This top conservative group is Heritage Action, a sister organization of the Heritage Foundation.

The mission of the Heritage Foundation, as described on their web site:

is to formulate and promote conservative public policies based on the principles of free enterprise, limited government, individual freedom, traditional American values, and a strong national defense.

And that mission statement is the key to understanding the success of the type of American political truth hacking that has been accomplished on a very large scale.

Hans Von Spakovsky is on the staff of the Heritage Foundation, listed on their website as the Manager of election law reform initiative.

Hans Von Spakovsky's work with election law reform goes back to 2012.

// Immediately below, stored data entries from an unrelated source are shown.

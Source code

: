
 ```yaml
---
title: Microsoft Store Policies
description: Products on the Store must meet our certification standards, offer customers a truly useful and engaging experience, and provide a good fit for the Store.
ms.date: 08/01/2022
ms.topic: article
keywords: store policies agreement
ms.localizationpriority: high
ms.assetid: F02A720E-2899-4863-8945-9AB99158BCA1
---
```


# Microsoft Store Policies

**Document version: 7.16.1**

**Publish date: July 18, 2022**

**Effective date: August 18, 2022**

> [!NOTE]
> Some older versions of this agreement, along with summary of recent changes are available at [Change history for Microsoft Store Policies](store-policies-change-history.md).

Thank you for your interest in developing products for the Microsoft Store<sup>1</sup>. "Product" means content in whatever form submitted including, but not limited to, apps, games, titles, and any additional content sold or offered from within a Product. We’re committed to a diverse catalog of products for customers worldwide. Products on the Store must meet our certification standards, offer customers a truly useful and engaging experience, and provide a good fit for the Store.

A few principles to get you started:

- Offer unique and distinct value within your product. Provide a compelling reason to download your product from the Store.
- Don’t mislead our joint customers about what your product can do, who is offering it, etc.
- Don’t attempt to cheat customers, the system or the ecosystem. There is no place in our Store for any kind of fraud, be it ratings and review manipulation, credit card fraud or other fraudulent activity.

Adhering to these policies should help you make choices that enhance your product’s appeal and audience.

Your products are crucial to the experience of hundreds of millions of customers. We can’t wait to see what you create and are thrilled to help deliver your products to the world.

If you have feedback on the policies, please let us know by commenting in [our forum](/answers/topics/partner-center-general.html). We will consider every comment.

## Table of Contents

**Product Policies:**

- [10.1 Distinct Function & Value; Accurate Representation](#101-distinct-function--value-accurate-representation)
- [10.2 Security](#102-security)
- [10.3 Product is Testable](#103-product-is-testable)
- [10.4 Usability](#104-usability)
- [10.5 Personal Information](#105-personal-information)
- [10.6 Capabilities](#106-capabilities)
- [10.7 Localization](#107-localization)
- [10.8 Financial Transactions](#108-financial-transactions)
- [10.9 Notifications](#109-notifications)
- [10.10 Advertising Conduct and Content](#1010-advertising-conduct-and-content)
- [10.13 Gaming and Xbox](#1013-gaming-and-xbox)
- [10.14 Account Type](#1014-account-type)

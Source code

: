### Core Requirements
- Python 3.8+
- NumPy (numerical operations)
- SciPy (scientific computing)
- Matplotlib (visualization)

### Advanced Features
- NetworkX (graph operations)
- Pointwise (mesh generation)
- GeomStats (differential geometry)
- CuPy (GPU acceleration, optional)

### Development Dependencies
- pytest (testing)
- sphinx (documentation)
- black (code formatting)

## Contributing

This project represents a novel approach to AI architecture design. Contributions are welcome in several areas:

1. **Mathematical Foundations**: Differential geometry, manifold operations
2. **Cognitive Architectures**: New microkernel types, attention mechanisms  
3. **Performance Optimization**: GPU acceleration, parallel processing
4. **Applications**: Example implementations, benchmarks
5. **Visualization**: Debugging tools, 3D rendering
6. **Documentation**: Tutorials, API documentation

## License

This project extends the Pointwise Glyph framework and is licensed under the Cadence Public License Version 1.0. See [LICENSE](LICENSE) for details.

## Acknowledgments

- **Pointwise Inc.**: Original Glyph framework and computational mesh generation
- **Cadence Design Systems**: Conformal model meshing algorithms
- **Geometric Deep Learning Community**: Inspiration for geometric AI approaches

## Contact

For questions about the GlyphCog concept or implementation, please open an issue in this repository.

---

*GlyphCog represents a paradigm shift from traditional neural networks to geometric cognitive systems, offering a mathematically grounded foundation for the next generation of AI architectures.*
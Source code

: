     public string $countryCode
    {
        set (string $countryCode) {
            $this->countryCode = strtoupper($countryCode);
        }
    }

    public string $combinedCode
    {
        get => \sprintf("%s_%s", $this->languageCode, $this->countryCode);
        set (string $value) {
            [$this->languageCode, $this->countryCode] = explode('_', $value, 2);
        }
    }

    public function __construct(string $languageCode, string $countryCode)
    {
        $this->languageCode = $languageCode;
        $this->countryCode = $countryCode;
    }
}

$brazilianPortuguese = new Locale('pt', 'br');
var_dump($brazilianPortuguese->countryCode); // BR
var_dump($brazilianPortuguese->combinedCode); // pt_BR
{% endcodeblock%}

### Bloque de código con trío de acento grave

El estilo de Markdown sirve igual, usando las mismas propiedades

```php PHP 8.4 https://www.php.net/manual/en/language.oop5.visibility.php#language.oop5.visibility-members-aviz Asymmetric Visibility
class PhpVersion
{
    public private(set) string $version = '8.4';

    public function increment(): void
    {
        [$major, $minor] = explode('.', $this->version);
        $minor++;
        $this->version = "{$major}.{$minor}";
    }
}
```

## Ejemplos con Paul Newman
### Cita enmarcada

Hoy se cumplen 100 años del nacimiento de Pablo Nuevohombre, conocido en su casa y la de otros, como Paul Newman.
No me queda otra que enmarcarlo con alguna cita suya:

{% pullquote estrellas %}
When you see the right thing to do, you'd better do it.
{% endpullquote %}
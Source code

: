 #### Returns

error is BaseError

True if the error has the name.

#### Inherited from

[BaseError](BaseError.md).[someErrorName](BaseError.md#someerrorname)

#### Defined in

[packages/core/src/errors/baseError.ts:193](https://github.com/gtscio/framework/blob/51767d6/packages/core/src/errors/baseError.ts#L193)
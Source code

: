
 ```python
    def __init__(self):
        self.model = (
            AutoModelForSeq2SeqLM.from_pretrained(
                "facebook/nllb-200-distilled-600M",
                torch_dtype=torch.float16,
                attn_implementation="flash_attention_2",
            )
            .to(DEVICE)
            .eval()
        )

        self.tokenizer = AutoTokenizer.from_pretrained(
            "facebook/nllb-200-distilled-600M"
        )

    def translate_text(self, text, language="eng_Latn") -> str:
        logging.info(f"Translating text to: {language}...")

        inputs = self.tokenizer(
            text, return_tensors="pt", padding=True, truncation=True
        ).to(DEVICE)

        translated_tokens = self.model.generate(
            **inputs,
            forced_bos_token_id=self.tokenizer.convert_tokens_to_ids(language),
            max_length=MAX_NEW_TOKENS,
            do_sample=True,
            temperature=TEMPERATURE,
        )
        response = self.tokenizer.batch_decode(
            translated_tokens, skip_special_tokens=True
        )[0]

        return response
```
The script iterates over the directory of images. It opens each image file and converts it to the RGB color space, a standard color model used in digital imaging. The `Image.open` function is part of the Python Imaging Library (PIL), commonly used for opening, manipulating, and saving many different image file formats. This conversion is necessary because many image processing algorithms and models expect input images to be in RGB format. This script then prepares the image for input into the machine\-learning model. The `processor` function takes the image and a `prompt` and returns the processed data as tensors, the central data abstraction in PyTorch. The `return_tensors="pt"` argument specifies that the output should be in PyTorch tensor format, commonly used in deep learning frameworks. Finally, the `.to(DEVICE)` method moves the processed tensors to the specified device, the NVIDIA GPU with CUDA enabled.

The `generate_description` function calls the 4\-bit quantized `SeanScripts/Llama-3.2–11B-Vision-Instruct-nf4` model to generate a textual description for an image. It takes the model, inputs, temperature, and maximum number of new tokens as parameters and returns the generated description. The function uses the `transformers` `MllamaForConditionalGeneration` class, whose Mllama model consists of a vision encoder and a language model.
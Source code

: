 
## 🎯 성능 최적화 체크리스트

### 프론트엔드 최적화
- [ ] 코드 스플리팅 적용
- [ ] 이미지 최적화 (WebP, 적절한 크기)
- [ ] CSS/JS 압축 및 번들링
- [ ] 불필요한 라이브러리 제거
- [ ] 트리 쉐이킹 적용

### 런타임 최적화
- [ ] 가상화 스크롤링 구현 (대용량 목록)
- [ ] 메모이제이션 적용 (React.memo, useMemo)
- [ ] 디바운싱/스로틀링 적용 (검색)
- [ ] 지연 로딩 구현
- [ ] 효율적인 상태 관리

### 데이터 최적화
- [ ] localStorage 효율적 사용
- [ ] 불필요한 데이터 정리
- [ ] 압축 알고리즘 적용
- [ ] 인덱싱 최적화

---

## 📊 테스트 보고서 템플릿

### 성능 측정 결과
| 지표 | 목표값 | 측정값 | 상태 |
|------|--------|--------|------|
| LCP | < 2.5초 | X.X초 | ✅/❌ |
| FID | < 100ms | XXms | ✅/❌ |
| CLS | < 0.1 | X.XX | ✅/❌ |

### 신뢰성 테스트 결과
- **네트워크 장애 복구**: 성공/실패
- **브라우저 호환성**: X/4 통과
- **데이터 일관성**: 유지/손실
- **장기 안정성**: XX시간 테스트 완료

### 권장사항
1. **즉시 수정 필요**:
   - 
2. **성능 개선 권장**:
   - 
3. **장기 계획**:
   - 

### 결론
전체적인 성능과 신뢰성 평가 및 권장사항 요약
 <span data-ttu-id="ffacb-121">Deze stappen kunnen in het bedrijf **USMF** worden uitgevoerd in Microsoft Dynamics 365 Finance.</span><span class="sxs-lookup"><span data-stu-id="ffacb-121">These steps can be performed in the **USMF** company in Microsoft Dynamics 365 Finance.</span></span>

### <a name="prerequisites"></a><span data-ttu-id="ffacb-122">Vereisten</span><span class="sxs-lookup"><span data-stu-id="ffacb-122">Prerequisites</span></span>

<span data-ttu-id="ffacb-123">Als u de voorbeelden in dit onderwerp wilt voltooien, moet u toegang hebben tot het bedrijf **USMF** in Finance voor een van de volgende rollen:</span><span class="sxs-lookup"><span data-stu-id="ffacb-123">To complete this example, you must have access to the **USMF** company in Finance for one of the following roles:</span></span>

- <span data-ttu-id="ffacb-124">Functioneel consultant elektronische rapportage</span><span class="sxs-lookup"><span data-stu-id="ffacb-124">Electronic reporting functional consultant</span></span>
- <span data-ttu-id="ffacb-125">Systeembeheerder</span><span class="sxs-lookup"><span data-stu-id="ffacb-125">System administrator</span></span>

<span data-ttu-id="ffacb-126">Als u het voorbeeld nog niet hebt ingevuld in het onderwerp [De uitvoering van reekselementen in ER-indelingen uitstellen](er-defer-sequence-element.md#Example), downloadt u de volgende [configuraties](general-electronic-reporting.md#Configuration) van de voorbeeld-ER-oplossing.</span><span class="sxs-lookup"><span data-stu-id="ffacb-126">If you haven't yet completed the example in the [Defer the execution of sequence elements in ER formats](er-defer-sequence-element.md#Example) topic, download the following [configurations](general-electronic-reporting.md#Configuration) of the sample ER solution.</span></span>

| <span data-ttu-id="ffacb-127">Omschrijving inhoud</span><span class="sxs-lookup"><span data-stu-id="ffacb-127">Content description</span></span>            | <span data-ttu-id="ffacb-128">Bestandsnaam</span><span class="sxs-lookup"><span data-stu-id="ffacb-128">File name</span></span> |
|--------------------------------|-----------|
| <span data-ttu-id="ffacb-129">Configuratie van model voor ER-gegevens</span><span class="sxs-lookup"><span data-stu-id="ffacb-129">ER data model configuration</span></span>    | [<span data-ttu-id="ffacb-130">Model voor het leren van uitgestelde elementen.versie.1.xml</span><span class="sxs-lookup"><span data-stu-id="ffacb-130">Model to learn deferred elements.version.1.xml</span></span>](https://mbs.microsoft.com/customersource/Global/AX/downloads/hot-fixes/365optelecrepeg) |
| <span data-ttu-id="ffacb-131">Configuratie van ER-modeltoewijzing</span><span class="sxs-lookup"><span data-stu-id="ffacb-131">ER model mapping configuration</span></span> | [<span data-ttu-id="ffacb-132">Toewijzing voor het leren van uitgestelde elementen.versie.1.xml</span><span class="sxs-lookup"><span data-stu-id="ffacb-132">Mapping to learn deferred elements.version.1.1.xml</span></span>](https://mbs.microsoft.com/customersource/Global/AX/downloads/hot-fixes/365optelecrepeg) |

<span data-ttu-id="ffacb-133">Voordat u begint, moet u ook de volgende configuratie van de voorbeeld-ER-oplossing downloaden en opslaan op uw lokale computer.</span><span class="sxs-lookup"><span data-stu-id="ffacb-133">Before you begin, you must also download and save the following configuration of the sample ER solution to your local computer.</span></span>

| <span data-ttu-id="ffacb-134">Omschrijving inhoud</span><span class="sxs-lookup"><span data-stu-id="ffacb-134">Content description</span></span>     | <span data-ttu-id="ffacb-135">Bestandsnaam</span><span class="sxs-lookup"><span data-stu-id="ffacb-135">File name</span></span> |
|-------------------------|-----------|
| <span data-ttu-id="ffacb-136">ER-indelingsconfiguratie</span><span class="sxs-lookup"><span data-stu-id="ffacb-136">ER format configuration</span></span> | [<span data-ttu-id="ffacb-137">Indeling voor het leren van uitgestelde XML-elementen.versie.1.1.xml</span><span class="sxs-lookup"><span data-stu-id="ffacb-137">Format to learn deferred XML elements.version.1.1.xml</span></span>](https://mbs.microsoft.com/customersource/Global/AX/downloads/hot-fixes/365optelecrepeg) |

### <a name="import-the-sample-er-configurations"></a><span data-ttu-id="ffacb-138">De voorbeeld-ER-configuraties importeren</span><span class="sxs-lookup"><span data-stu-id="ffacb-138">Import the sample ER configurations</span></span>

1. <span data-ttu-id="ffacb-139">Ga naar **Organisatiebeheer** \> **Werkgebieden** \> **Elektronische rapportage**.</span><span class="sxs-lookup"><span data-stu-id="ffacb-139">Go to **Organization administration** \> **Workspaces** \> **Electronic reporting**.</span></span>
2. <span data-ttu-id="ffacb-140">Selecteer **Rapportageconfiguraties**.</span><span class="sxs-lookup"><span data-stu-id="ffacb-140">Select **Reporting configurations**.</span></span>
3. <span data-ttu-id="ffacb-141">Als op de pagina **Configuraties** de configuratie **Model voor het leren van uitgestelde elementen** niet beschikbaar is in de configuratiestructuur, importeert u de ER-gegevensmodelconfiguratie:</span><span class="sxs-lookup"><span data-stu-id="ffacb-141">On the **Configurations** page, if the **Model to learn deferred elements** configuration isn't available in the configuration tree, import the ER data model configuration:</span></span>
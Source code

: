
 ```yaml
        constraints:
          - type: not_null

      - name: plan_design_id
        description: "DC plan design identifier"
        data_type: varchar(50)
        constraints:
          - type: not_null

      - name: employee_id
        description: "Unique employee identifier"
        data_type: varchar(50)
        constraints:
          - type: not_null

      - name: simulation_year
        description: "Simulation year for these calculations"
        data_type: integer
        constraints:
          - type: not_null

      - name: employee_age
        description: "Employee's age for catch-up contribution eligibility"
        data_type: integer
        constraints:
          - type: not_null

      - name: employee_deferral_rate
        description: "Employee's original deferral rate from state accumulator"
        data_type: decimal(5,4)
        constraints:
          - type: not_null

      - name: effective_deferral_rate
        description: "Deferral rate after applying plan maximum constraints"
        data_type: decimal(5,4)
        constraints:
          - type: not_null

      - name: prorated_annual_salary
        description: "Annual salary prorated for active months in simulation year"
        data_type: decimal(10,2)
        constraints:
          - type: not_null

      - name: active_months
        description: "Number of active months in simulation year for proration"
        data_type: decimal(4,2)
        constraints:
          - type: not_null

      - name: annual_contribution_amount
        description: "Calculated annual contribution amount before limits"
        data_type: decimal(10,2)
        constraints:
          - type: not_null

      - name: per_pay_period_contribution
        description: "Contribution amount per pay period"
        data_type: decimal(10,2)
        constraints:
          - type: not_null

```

A New Yorker article, The Voter-Fraud Myth, from November 2012, showcases the work of Von Spakovsky as an advisor to a Houston based group named True the Vote, which provided software to local groups, such as Ohio's Voter Integrity Project. This integrity project evaluated voter data and recommended people's voting rights be removed. One woman mentioned in this article received a letter that her right to vote was challenged by a qualified elector. It turned out that the software incorrectly flagged her home as a vacant lot. The software also suggested removing voters of people in households with multiple registered voters, which led to scrutiny of lower income residents who shared apartments. It also flagged students and extended families who shared an address.

This series of organizations, one hidden behind the other like Russian nesting dolls, is an attempt to take political decisions away from the people, and to gain control of the power of government, using alternate reality narratives about voter fraud, and then providing their manipulations as the answer.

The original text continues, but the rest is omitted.